WTI for June delivery was at $96.31 a barrel, down 31 cents, in electronic trading on the New York Mercantile Exchange at 2:54 p.m. Singapore time. The volume of all contracts traded was 44 percent below the 100-day average. Futures advanced $1 to $96.62 yesterday, the highest close since April 2.
Brent for June settlement fell 25 cents to $104.09 a barrel on the London-based ICE Futures Europe exchange. The front-month European benchmark was at a premium of $7.78 to WTI. It closed at $7.72 yesterday, the narrowest gap since January 2011.
U.S. Inventories
Total U.S. crude stockpiles rose by 230,000 barrels, according to the EIA, the Energy Department’s statistical arm. That compares with a projected gain of 2 million in a Bloomberg News survey. Refinery run rates climbed 2.6 percentage points, the most since September, to 87 percent.

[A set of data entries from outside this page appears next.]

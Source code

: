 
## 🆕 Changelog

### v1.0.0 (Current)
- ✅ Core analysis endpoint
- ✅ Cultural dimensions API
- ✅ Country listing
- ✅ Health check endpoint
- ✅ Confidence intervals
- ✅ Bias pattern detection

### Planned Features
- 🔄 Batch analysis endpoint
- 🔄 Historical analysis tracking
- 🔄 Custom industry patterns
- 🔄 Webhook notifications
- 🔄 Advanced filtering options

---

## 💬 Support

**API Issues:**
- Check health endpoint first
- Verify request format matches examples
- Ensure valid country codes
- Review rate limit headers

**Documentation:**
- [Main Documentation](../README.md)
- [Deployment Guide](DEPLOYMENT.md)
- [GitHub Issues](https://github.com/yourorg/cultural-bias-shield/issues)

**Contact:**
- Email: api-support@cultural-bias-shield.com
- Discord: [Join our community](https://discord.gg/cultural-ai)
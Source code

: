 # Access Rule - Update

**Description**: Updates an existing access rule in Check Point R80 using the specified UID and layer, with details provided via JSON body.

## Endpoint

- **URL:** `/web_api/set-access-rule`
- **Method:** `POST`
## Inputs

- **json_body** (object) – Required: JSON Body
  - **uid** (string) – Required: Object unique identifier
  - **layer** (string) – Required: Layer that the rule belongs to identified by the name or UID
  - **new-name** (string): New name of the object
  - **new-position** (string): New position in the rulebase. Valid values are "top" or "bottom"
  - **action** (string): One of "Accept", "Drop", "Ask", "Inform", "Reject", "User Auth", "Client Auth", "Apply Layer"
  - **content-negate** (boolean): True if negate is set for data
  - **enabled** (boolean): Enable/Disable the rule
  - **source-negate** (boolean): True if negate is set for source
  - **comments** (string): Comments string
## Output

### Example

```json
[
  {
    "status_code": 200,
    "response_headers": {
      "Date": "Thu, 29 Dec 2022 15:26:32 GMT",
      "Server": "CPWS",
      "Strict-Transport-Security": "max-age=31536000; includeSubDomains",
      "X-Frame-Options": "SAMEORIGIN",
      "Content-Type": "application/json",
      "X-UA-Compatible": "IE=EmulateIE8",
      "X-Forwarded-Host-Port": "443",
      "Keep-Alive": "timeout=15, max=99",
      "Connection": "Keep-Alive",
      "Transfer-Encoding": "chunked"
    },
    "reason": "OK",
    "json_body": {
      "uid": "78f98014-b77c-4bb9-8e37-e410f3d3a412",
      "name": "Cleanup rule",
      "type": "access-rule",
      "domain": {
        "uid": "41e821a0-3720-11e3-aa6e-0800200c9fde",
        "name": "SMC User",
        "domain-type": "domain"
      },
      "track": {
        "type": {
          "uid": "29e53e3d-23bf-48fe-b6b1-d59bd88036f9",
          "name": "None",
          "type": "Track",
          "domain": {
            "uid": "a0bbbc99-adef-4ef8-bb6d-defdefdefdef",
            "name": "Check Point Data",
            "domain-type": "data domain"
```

Gasoline stockpiles declined by 910,000 barrels last week, said the EIA. They were forecast to slip by 475,000 barrels, according to the median estimate of 12 analysts in the Bloomberg survey. The U.S. Memorial Day holiday on May 27 marks the start of the nation’s peak driving period.
Distillate inventories, a category that includes heating oil and diesel, increased 1.8 million barrels, according to the EIA. They were predicted to advance by 500,000 barrels, the Bloomberg survey shows.
The 500-mile (805-kilometer) Seaway pipeline operated by Enterprise Products Partners LP (EPD) and Enbridge Inc. (ENB) won’t be able to carry its expected average of 335,000 barrels a day of crude in its first year of operation since it was expanded, according to a filing with the Federal Energy Regulatory Commission yesterday. Daily throughput will average about 295,000 barrels through May, the filing shows.
Seaway, which transports crude from Cushing to refineries in the Houston area, is operating below capacity because of limited offtake capability at the end of the line, which won’t be repaired until next year. The pipeline’s capacity was increased to 400,000 barrels a day on Jan. 11.